Above certain minimum levels of perfusion in the skin area where the
transcutaneous measurement is performed, parameters measured
transcutaneously, e.g. blood gas partial pressures, reflect the
corresponding arterial values which are the values normally used for
clinical purposes. Below such minimum levels, the parameters measured
transcutaneously can no longer be considered as reflecting the arterial
values.
For this reason, it is important to monitor the local capillary blood flow
concomittantly with the local transcutaneous measurement of a blood
parameter. Furthermore, calculation methods have been suggested which
convert the transcutaneously measured values into calculated values
correlating to a higher degree with actual arterial values when, in
addition to the perfusion, the metabolic oxygen consumption, the capillary
temperature, and the skin diffusion gradient are also known or estimated.
It has been suggested, cf. e.g. Journal of Clinical Engineering, 6, No. 1,
January/March 1981, pp 41-47 (Reference 1), Birth Defects, Original
Article Series Vol. XV, No. 4, pp 167-182, 1979 (Reference 2), and
Critical Care Medicine, October 1981, Vol. 9, No. 10, pp 736-741
(reference 3) to monitor the local capillary blood flow by measuring the
power supplied to the transcutaneous electrochemical measuring devices to
keep the devices at a constant temperature.
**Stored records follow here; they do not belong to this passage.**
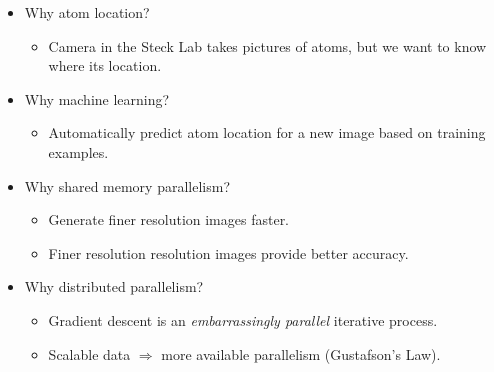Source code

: \documentclass{beamer}
\begin{document}
\begin{frame}

\begin{itemize}
\item Why atom location?
	\begin{itemize}
	\item Camera in the Steck Lab takes pictures of atoms, but we want to know where its location.
	\end{itemize}
\item Why machine learning? 
	\begin{itemize}
	\item Automatically predict atom location for a new image based on training examples.
	\end{itemize}
\item Why shared memory parallelism?
	\begin{itemize}
	\item Generate finer resolution images faster.
	\item Finer resolution resolution images provide better accuracy. 
	\end{itemize}
\item Why distributed parallelism? 
	\begin{itemize}
	\item Gradient descent is an \emph{embarrassingly parallel} iterative process.
	\item Scalable data $\Rightarrow$ more available parallelism (Gustafson's Law).
	\end{itemize}
\end{itemize}

\end{frame}
\end{document}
However, according to Reference 1, merely about 10-15% of the total sensor
power is perfusion-dependent. Reference 2 suggests a device where the heat
exchange with the surroundings is limited by means of a heat shell over
the electrode device, the heat shell being circulated with water at
electrode temperature, but reports that only about 30% of the heat
transferred from the electrode to the skin is flow related. Reference 3
suggests a combined O.sub.2 /CO.sub.2 and flow sensor which is adapted to
be mounted on the forearm of a test person. Apart from a first
servo-controlled heater/thermistor arranged in heat-conductive contact
with a first heater assembly and serving the above described purpose of
causing local hyperemia in the skin surface in contact with the sensor, a
second servo-controlled heater/thermistor is included and arranged in
heat-conductive contact with a second heater assembly arranged on the
outside of the sensor. The second servo-controlled heater/thermistor is
adapted to maintain the temperature of the second heater assembly at a
temperature of 0.5.degree. C. below the temperature of the first heater
assembly. Thus, the second heater assembly which is not contacted with the
skin surface merely serves thermal insulation purposes. When employed in
conjunction with an occlusive system which is adapted to be arranged
enclosing the entire forearm of a test person or patient and, furthermore,
increases the insulation properties, the sensor is reported to be able to
register a perfusion-dependent heat transfer to the skin of approximately
50% of the total sensor power.
SUMMARY OF THE INVENTION
The invention provides an electrochemical measuring electrode device for
transcutaneous measurement of a blood parameter, said device comprising,
in combination:
a body of a heat-conductive material having a surface part adapted to be
applied to a skin surface in heat-conductive relationship therewith, said
body including sensor means adapted to respond, in operation, to said
blood parameter, and first thermostating means for thermostating said body
to a predetermined temperature,
and a container-shaped jacket having an annular surface part defining an
opening in said jacket, said body being mounted within said jacket in
spaced heat-insulating relationship therewith, said surface part of said
body substantially flushing with said annular surface part so that said
annular surface part is in heat conductive relationship with said skin
surface when said surface part of said body is in heat conductive
relationship with the said skin surface, said jacket including second
thermostating means for thermostating said jacket to such a temperature
that the heat transport or heat flux from said body is substantially
unidirectional, and the spaced heat-insulating relationship between said
body and said jacket being such that said jacket establishes, in
operation, a virtual heating jacket in the skin beneath said annular
surface part so as to substantially direct all heat flow from said body to
skin layers directly beneath said body.
Normally, the spaced heat-insulating relationship between said body and
said jacket will be such that a substantially narrow space is defined
between the outer periphery of said body and the adjacent inner surface of
said jacket.
The jacket may, in principle, be heated to a temperature which is different
from the temperature of the body, but it is generally preferred that the
body and the jacket are adapted to be heated to the same temperature so as
to obtain a zero heat flux between said two bodies.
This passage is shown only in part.